On Tue, Jul 05, 2016 at 10:44:47AM +0200, Didier Kryn wrote:
> Le 04/07/2016 19:25, Hendrik Boom a écrit :
> >On Mon, Jul 04, 2016 at 06:32:38AM +0200, Didier Kryn wrote:

> >>     Ada also. BTW, Ada is considered a descendant of Pascal, which is a
> >>descendant of Algol68 :-)
> >More a relative.  Wirth made a proposal for a language, van Wijngaarden
> >made a proposal for a defining formalism.  Algol 68 was the result of
> >merging the language ideas with the formalism, generalising wherever
> >that worked, and imposing orthogonal design principles to simplify
> >everytthing conceptually.
> >
> >Wirth was sufficienly upset with the result that he implemented a
> >variant of his original design, quickly, acoiding whatever was tricky
> >to implement, and called it Algol W.  He made all caracter strings
> >fixed-length (which ws diffeent from his original proposal.  Later
> >he made Pascal.  I'd call Pascal a descendant of Algol W rather than of
> >Algol 68.  Pascal had an easier syntax to parse, simpler parameter
> >passing conventions, and required array sizes to be statically
> >determined,
> >
> >It ignored most of the new ideas introduced by Algol 68.
> >
> >>     Ada is generally used when human life is at stake - planes, rockets, 
> >> air
> >>traffic control, automatic vehicles.
> >Ada resembled Pascal syntactically, but had very different semantics.
> >For one thing, it was type-safe.  Pascal wasn't.  I'm not sure
> >I'd really call it a descendant.
> >
> >
>     Cheers Hendrik. You know this history much better than me.

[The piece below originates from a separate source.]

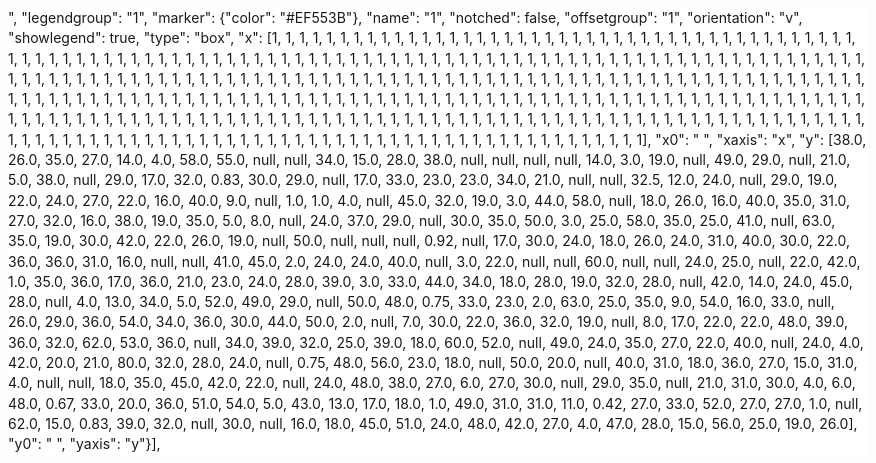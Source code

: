 </extra>", "legendgroup": "1", "marker": {"color": "#EF553B"}, "name": "1", "notched": false, "offsetgroup": "1", "orientation": "v", "showlegend": true, "type": "box", "x": [1, 1, 1, 1, 1, 1, 1, 1, 1, 1, 1, 1, 1, 1, 1, 1, 1, 1, 1, 1, 1, 1, 1, 1, 1, 1, 1, 1, 1, 1, 1, 1, 1, 1, 1, 1, 1, 1, 1, 1, 1, 1, 1, 1, 1, 1, 1, 1, 1, 1, 1, 1, 1, 1, 1, 1, 1, 1, 1, 1, 1, 1, 1, 1, 1, 1, 1, 1, 1, 1, 1, 1, 1, 1, 1, 1, 1, 1, 1, 1, 1, 1, 1, 1, 1, 1, 1, 1, 1, 1, 1, 1, 1, 1, 1, 1, 1, 1, 1, 1, 1, 1, 1, 1, 1, 1, 1, 1, 1, 1, 1, 1, 1, 1, 1, 1, 1, 1, 1, 1, 1, 1, 1, 1, 1, 1, 1, 1, 1, 1, 1, 1, 1, 1, 1, 1, 1, 1, 1, 1, 1, 1, 1, 1, 1, 1, 1, 1, 1, 1, 1, 1, 1, 1, 1, 1, 1, 1, 1, 1, 1, 1, 1, 1, 1, 1, 1, 1, 1, 1, 1, 1, 1, 1, 1, 1, 1, 1, 1, 1, 1, 1, 1, 1, 1, 1, 1, 1, 1, 1, 1, 1, 1, 1, 1, 1, 1, 1, 1, 1, 1, 1, 1, 1, 1, 1, 1, 1, 1, 1, 1, 1, 1, 1, 1, 1, 1, 1, 1, 1, 1, 1, 1, 1, 1, 1, 1, 1, 1, 1, 1, 1, 1, 1, 1, 1, 1, 1, 1, 1, 1, 1, 1, 1, 1, 1, 1, 1, 1, 1, 1, 1, 1, 1, 1, 1, 1, 1, 1, 1, 1, 1, 1, 1, 1, 1, 1, 1, 1, 1, 1, 1, 1, 1, 1, 1, 1, 1, 1, 1, 1, 1, 1, 1, 1, 1, 1, 1, 1, 1, 1, 1, 1, 1, 1, 1, 1, 1, 1, 1, 1, 1, 1, 1, 1, 1, 1, 1, 1, 1, 1, 1, 1, 1, 1, 1, 1, 1, 1, 1, 1, 1, 1, 1, 1, 1, 1, 1, 1, 1, 1, 1, 1, 1, 1, 1, 1, 1, 1, 1, 1, 1], "x0": " ", "xaxis": "x", "y": [38.0, 26.0, 35.0, 27.0, 14.0, 4.0, 58.0, 55.0, null, null, 34.0, 15.0, 28.0, 38.0, null, null, null, null, 14.0, 3.0, 19.0, null, 49.0, 29.0, null, 21.0, 5.0, 38.0, null, 29.0, 17.0, 32.0, 0.83, 30.0, 29.0, null, 17.0, 33.0, 23.0, 23.0, 34.0, 21.0, null, null, 32.5, 12.0, 24.0, null, 29.0, 19.0, 22.0, 24.0, 27.0, 22.0, 16.0, 40.0, 9.0, null, 1.0, 1.0, 4.0, null, 45.0, 32.0, 19.0, 3.0, 44.0, 58.0, null, 18.0, 26.0, 16.0, 40.0, 35.0, 31.0, 27.0, 32.0, 16.0, 38.0, 19.0, 35.0, 5.0, 8.0, null, 24.0, 37.0, 29.0, null, 30.0, 35.0, 50.0, 3.0, 25.0, 58.0, 35.0, 25.0, 41.0, null, 63.0, 35.0, 19.0, 30.0, 42.0, 22.0, 26.0, 19.0, null, 50.0, null, null, null, 0.92, null, 17.0, 30.0, 24.0, 18.0, 26.0, 24.0, 31.0, 40.0, 30.0, 22.0, 36.0, 36.0, 31.0, 16.0, null, null, 41.0, 45.0, 2.0, 24.0, 24.0, 40.0, null, 3.0, 22.0, null, null, 60.0, null, null, 24.0, 25.0, null, 22.0, 42.0, 1.0, 35.0, 36.0, 17.0, 36.0, 21.0, 23.0, 24.0, 28.0, 39.0, 3.0, 33.0, 44.0, 34.0, 18.0, 28.0, 19.0, 32.0, 28.0, null, 42.0, 14.0, 24.0, 45.0, 28.0, null, 4.0, 13.0, 34.0, 5.0, 52.0, 49.0, 29.0, null, 50.0, 48.0, 0.75, 33.0, 23.0, 2.0, 63.0, 25.0, 35.0, 9.0, 54.0, 16.0, 33.0, null, 26.0, 29.0, 36.0, 54.0, 34.0, 36.0, 30.0, 44.0, 50.0, 2.0, null, 7.0, 30.0, 22.0, 36.0, 32.0, 19.0, null, 8.0, 17.0, 22.0, 22.0, 48.0, 39.0, 36.0, 32.0, 62.0, 53.0, 36.0, null, 34.0, 39.0, 32.0, 25.0, 39.0, 18.0, 60.0, 52.0, null, 49.0, 24.0, 35.0, 27.0, 22.0, 40.0, null, 24.0, 4.0, 42.0, 20.0, 21.0, 80.0, 32.0, 28.0, 24.0, null, 0.75, 48.0, 56.0, 23.0, 18.0, null, 50.0, 20.0, null, 40.0, 31.0, 18.0, 36.0, 27.0, 15.0, 31.0, 4.0, null, null, 18.0, 35.0, 45.0, 42.0, 22.0, null, 24.0, 48.0, 38.0, 27.0, 6.0, 27.0, 30.0, null, 29.0, 35.0, null, 21.0, 31.0, 30.0, 4.0, 6.0, 48.0, 0.67, 33.0, 20.0, 36.0, 51.0, 54.0, 5.0, 43.0, 13.0, 17.0, 18.0, 1.0, 49.0, 31.0, 31.0, 11.0, 0.42, 27.0, 33.0, 52.0, 27.0, 27.0, 1.0, null, 62.0, 15.0, 0.83, 39.0, 32.0, null, 30.0, null, 16.0, 18.0, 45.0, 51.0, 24.0, 48.0, 42.0, 27.0, 4.0, 47.0, 28.0, 15.0, 56.0, 25.0, 19.0, 26.0], "y0": " ", "yaxis": "y"}],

I lived through most of it.  To me, it was life.

-- hendrik

> 
>     So let's say these languages share a few typical features: instructions
> go across lines and they terminate with ';' (introduced by Algol60 I think),
> they use ':=' for the assignment instruction, they use the same words to
> denote basic types (Boolean, Integer, Natural), and they're wordy.

And the now so-called Pascal-like languages sharply distinguish 
between expressions and statements.  Statements cannot appear within 
expresssions.  This is purely a syntactic restriction, because it's OK 
for an expression to call a procedure that contains statements.

Algol 68 and OCaml has no such restriction.  Modula 3 and Pascal do.